> [REQUIRED WORK]: Below are records to transcribe in full and unchanged; omit every picture.

(Rendered images with source text)
· · · ·
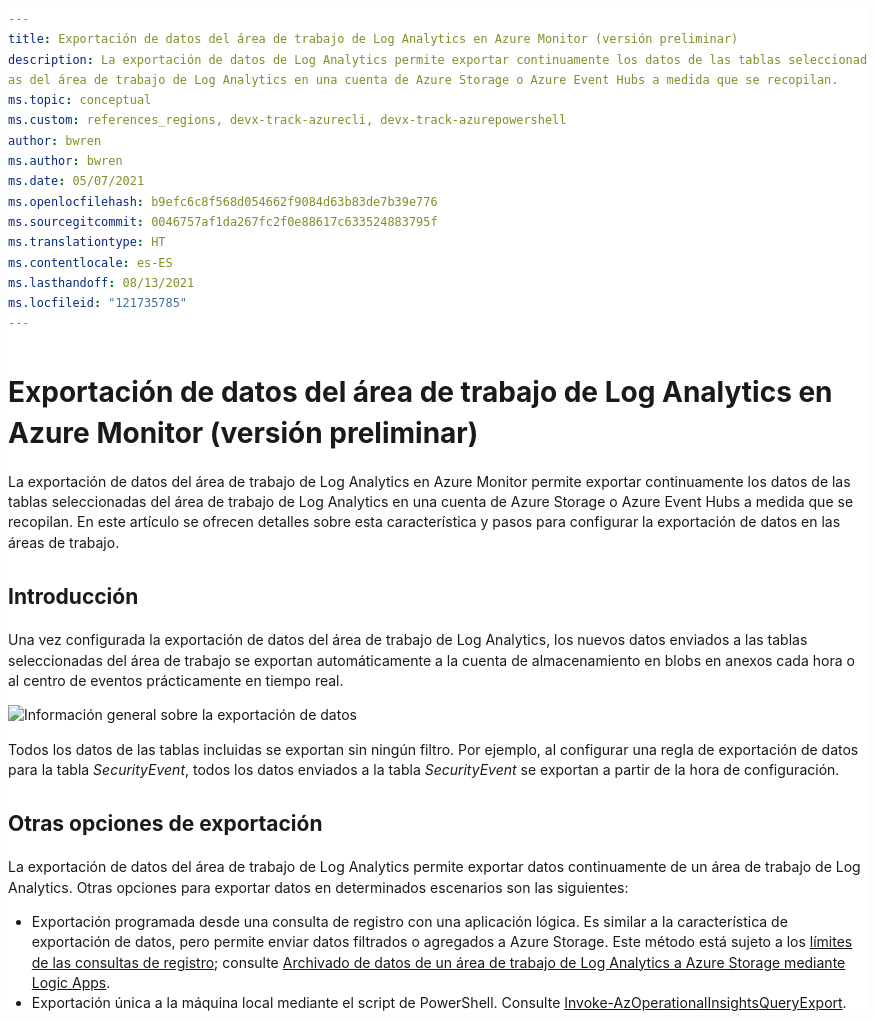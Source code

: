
 ```yaml
---
title: Exportación de datos del área de trabajo de Log Analytics en Azure Monitor (versión preliminar)
description: La exportación de datos de Log Analytics permite exportar continuamente los datos de las tablas seleccionadas del área de trabajo de Log Analytics en una cuenta de Azure Storage o Azure Event Hubs a medida que se recopilan.
ms.topic: conceptual
ms.custom: references_regions, devx-track-azurecli, devx-track-azurepowershell
author: bwren
ms.author: bwren
ms.date: 05/07/2021
ms.openlocfilehash: b9efc6c8f568d054662f9084d63b83de7b39e776
ms.sourcegitcommit: 0046757af1da267fc2f0e88617c633524883795f
ms.translationtype: HT
ms.contentlocale: es-ES
ms.lasthandoff: 08/13/2021
ms.locfileid: "121735785"
---
```

# <a name="log-analytics-workspace-data-export-in-azure-monitor-preview"></a>Exportación de datos del área de trabajo de Log Analytics en Azure Monitor (versión preliminar)
La exportación de datos del área de trabajo de Log Analytics en Azure Monitor permite exportar continuamente los datos de las tablas seleccionadas del área de trabajo de Log Analytics en una cuenta de Azure Storage o Azure Event Hubs a medida que se recopilan. En este artículo se ofrecen detalles sobre esta característica y pasos para configurar la exportación de datos en las áreas de trabajo.

## <a name="overview"></a>Introducción
Una vez configurada la exportación de datos del área de trabajo de Log Analytics, los nuevos datos enviados a las tablas seleccionadas del área de trabajo se exportan automáticamente a la cuenta de almacenamiento en blobs en anexos cada hora o al centro de eventos prácticamente en tiempo real.

![Información general sobre la exportación de datos](media/logs-data-export/data-export-overview.png)

Todos los datos de las tablas incluidas se exportan sin ningún filtro. Por ejemplo, al configurar una regla de exportación de datos para la tabla *SecurityEvent*, todos los datos enviados a la tabla *SecurityEvent* se exportan a partir de la hora de configuración.


## <a name="other-export-options"></a>Otras opciones de exportación
La exportación de datos del área de trabajo de Log Analytics permite exportar datos continuamente de un área de trabajo de Log Analytics. Otras opciones para exportar datos en determinados escenarios son las siguientes:

- Exportación programada desde una consulta de registro con una aplicación lógica. Es similar a la característica de exportación de datos, pero permite enviar datos filtrados o agregados a Azure Storage. Este método está sujeto a los [límites de las consultas de registro](../service-limits.md#log-analytics-workspaces); consulte [Archivado de datos de un área de trabajo de Log Analytics a Azure Storage mediante Logic Apps](logs-export-logic-app.md).
- Exportación única a la máquina local mediante el script de PowerShell. Consulte [Invoke-AzOperationalInsightsQueryExport](https://www.powershellgallery.com/packages/Invoke-AzOperationalInsightsQueryExport).
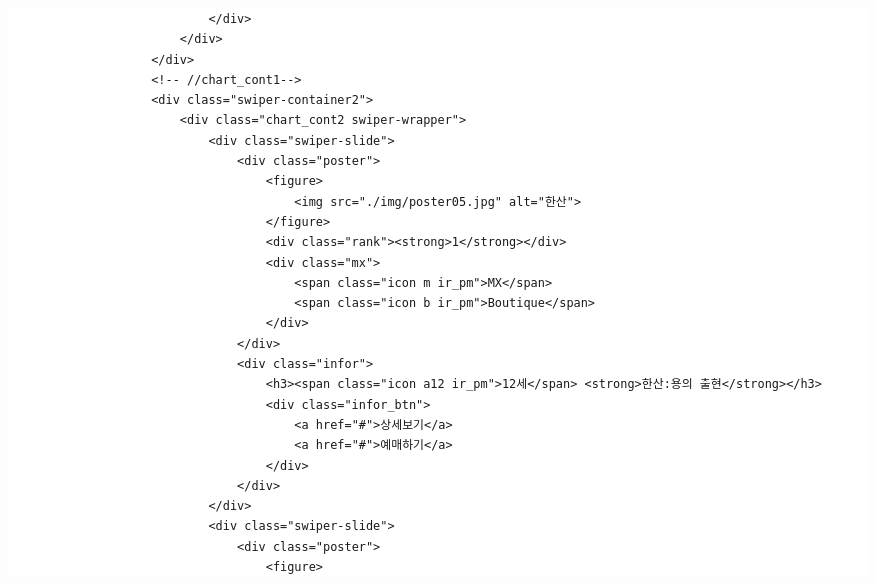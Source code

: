                                 </div>
                            </div>
                        </div>
                        <!-- //chart_cont1-->
                        <div class="swiper-container2">
                            <div class="chart_cont2 swiper-wrapper">
                                <div class="swiper-slide">
                                    <div class="poster">
                                        <figure>
                                            <img src="./img/poster05.jpg" alt="한산">
                                        </figure>
                                        <div class="rank"><strong>1</strong></div>
                                        <div class="mx">
                                            <span class="icon m ir_pm">MX</span>
                                            <span class="icon b ir_pm">Boutique</span>
                                        </div>
                                    </div>
                                    <div class="infor">
                                        <h3><span class="icon a12 ir_pm">12세</span> <strong>한산:용의 출현</strong></h3>
                                        <div class="infor_btn">
                                            <a href="#">상세보기</a>
                                            <a href="#">예매하기</a>
                                        </div>
                                    </div>
                                </div>
                                <div class="swiper-slide">
                                    <div class="poster">
                                        <figure>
· · · ·
> [ANSWER TO THIS EXERCISE]:
Source code

:
 ```yaml
---
title: Exportación de datos del área de trabajo de Log Analytics en Azure Monitor (versión preliminar)
description: La exportación de datos de Log Analytics permite exportar continuamente los datos de las tablas seleccionadas del área de trabajo de Log Analytics en una cuenta de Azure Storage o Azure Event Hubs a medida que se recopilan.
ms.topic: conceptual
ms.custom: references_regions, devx-track-azurecli, devx-track-azurepowershell
author: bwren
ms.author: bwren
ms.date: 05/07/2021
ms.openlocfilehash: b9efc6c8f568d054662f9084d63b83de7b39e776
ms.sourcegitcommit: 0046757af1da267fc2f0e88617c633524883795f
ms.translationtype: HT
ms.contentlocale: es-ES
ms.lasthandoff: 08/13/2021
ms.locfileid: "121735785"
---
```

# <a name="log-analytics-workspace-data-export-in-azure-monitor-preview"></a>Exportación de datos del área de trabajo de Log Analytics en Azure Monitor (versión preliminar)
La exportación de datos del área de trabajo de Log Analytics en Azure Monitor permite exportar continuamente los datos de las tablas seleccionadas del área de trabajo de Log Analytics en una cuenta de Azure Storage o Azure Event Hubs a medida que se recopilan. En este artículo se ofrecen detalles sobre esta característica y pasos para configurar la exportación de datos en las áreas de trabajo.

## <a name="overview"></a>Introducción
Una vez configurada la exportación de datos del área de trabajo de Log Analytics, los nuevos datos enviados a las tablas seleccionadas del área de trabajo se exportan automáticamente a la cuenta de almacenamiento en blobs en anexos cada hora o al centro de eventos prácticamente en tiempo real.

![Información general sobre la exportación de datos](media/logs-data-export/data-export-overview.png)

Todos los datos de las tablas incluidas se exportan sin ningún filtro. Por ejemplo, al configurar una regla de exportación de datos para la tabla *SecurityEvent*, todos los datos enviados a la tabla *SecurityEvent* se exportan a partir de la hora de configuración.


## <a name="other-export-options"></a>Otras opciones de exportación
La exportación de datos del área de trabajo de Log Analytics permite exportar datos continuamente de un área de trabajo de Log Analytics. Otras opciones para exportar datos en determinados escenarios son las siguientes:

- Exportación programada desde una consulta de registro con una aplicación lógica. Es similar a la característica de exportación de datos, pero permite enviar datos filtrados o agregados a Azure Storage. Este método está sujeto a los [límites de las consultas de registro](../service-limits.md#log-analytics-workspaces); consulte [Archivado de datos de un área de trabajo de Log Analytics a Azure Storage mediante Logic Apps](logs-export-logic-app.md).
- Exportación única a la máquina local mediante el script de PowerShell. Consulte [Invoke-AzOperationalInsightsQueryExport](https://www.powershellgallery.com/packages/Invoke-AzOperationalInsightsQueryExport).
Source code

:                                 </div>
                            </div>
                        </div>
                        <!-- //chart_cont1-->
                        <div class="swiper-container2">
                            <div class="chart_cont2 swiper-wrapper">
                                <div class="swiper-slide">
                                    <div class="poster">
                                        <figure>
                                            <img src="./img/poster05.jpg" alt="한산">
                                        </figure>
                                        <div class="rank"><strong>1</strong></div>
                                        <div class="mx">
                                            <span class="icon m ir_pm">MX</span>
                                            <span class="icon b ir_pm">Boutique</span>
                                        </div>
                                    </div>
                                    <div class="infor">
                                        <h3><span class="icon a12 ir_pm">12세</span> <strong>한산:용의 출현</strong></h3>
                                        <div class="infor_btn">
                                            <a href="#">상세보기</a>
                                            <a href="#">예매하기</a>
                                        </div>
                                    </div>
                                </div>
                                <div class="swiper-slide">
                                    <div class="poster">
                                        <figure>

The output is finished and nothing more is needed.